Brief = Look below for the line that has "margin-inline-start: 0px;". Set down the lines from there through the line that has "## Einleitung", exactly as written.

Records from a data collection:
• • • • • • •

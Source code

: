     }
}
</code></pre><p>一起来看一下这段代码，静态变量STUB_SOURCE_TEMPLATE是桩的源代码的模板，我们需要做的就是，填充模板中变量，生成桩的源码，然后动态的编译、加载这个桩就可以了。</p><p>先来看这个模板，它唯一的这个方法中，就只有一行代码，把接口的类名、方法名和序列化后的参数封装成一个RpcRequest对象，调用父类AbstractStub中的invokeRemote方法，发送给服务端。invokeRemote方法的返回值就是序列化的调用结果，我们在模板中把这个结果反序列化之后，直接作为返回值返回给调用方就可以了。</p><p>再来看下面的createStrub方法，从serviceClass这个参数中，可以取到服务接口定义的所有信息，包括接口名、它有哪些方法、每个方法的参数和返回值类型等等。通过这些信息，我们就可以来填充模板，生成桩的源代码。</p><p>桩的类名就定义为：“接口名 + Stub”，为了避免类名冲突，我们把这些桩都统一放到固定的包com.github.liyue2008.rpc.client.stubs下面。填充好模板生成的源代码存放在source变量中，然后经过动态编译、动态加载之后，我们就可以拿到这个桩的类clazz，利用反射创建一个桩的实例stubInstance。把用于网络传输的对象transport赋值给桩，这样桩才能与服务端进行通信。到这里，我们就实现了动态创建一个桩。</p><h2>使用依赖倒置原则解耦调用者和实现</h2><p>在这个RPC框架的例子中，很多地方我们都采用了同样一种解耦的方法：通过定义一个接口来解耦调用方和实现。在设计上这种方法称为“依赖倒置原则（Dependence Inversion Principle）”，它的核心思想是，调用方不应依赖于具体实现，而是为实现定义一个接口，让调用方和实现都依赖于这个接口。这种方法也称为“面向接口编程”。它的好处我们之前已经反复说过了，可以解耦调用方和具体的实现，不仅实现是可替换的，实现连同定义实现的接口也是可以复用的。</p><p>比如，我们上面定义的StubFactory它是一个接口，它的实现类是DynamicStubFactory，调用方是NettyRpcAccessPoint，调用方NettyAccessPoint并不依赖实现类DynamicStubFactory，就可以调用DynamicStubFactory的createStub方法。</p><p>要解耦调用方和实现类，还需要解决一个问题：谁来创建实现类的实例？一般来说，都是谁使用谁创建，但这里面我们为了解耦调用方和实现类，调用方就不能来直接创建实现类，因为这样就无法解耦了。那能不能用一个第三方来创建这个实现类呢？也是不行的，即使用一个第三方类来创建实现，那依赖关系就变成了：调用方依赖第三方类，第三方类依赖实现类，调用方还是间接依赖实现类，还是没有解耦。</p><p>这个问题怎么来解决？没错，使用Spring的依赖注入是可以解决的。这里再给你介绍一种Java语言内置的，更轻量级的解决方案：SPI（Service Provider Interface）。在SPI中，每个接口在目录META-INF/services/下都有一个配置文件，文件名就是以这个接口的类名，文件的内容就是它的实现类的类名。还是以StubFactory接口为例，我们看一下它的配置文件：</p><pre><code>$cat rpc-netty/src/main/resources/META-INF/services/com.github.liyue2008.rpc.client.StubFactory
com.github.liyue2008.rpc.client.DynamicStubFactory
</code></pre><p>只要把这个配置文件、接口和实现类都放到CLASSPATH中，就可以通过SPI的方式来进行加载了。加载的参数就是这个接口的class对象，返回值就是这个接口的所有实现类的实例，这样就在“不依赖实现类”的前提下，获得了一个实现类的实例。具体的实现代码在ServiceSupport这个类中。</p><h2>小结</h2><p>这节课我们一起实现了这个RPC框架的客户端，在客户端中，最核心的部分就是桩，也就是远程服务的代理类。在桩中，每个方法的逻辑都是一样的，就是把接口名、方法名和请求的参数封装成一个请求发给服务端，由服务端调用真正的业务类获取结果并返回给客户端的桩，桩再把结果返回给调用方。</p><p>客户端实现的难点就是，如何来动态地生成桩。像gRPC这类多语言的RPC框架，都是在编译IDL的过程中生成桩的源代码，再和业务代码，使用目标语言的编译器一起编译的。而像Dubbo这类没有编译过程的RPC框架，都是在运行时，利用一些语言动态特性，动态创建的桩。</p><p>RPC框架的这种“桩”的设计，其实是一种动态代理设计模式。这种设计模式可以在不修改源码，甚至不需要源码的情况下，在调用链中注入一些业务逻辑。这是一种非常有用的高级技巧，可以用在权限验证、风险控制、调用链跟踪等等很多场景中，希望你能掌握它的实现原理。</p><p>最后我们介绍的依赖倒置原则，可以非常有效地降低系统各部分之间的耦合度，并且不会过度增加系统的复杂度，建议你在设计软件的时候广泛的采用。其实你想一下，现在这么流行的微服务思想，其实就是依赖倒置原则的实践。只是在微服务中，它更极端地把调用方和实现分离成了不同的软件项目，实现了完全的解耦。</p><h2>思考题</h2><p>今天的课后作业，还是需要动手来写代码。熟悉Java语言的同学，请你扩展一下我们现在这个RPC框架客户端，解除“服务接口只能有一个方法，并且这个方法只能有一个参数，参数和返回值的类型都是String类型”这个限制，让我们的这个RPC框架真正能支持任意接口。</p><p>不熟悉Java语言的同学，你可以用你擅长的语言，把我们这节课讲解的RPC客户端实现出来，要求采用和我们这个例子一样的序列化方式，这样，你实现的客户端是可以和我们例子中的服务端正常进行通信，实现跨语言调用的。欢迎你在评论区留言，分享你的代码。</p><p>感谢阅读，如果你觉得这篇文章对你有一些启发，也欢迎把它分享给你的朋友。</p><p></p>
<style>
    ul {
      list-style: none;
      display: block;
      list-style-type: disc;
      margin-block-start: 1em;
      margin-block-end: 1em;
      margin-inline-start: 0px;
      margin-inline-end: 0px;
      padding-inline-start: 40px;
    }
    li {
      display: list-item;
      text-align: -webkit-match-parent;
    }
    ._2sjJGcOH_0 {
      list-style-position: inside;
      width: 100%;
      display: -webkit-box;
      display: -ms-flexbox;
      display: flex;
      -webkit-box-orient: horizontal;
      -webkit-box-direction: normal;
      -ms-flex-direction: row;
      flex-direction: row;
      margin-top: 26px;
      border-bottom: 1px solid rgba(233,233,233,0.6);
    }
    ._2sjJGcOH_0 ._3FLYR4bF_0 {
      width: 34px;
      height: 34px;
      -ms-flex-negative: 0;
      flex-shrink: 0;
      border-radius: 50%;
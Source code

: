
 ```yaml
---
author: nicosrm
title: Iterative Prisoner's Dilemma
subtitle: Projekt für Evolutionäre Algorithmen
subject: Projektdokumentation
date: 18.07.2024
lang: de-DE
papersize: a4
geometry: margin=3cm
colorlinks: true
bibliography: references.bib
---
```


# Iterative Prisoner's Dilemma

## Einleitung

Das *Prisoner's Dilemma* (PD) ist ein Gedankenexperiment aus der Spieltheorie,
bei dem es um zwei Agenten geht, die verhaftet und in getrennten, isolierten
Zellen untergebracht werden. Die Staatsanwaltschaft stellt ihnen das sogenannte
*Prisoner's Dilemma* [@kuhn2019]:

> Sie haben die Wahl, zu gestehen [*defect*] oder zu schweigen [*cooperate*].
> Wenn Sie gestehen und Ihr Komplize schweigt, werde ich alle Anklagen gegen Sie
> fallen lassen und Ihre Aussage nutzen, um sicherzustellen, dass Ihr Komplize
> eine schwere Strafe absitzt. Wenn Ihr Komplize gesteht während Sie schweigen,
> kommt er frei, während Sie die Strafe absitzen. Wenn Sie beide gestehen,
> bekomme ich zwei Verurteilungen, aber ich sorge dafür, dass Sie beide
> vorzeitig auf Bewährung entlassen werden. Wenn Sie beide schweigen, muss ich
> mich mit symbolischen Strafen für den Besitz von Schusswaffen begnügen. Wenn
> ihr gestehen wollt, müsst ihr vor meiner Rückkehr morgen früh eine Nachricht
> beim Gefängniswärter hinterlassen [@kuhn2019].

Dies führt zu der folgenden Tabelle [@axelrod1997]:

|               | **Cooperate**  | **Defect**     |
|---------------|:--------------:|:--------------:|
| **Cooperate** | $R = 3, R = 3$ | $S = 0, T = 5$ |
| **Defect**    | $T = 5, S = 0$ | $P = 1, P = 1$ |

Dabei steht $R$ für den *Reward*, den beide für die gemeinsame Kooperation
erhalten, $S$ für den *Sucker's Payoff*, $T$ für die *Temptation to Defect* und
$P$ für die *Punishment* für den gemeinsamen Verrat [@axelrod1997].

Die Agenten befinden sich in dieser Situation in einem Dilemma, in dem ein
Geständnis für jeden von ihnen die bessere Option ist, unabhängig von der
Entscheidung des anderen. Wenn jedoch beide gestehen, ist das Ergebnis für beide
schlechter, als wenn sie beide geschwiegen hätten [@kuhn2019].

• • • • • • •

Result below =
      margin-inline-start: 0px;
      margin-inline-end: 0px;
      padding-inline-start: 40px;
    }
    li {
      display: list-item;
      text-align: -webkit-match-parent;
    }
    ._2sjJGcOH_0 {
      list-style-position: inside;
      width: 100%;
      display: -webkit-box;
      display: -ms-flexbox;
      display: flex;
      -webkit-box-orient: horizontal;
      -webkit-box-direction: normal;
      -ms-flex-direction: row;
      flex-direction: row;
      margin-top: 26px;
      border-bottom: 1px solid rgba(233,233,233,0.6);
    }
    ._2sjJGcOH_0 ._3FLYR4bF_0 {
      width: 34px;
      height: 34px;
      -ms-flex-negative: 0;
      flex-shrink: 0;
      border-radius: 50%;
Source code

:
 ```yaml
---
author: nicosrm
title: Iterative Prisoner's Dilemma
subtitle: Projekt für Evolutionäre Algorithmen
subject: Projektdokumentation
date: 18.07.2024
lang: de-DE
papersize: a4
geometry: margin=3cm
colorlinks: true
bibliography: references.bib
---
```


# Iterative Prisoner's Dilemma

## Einleitung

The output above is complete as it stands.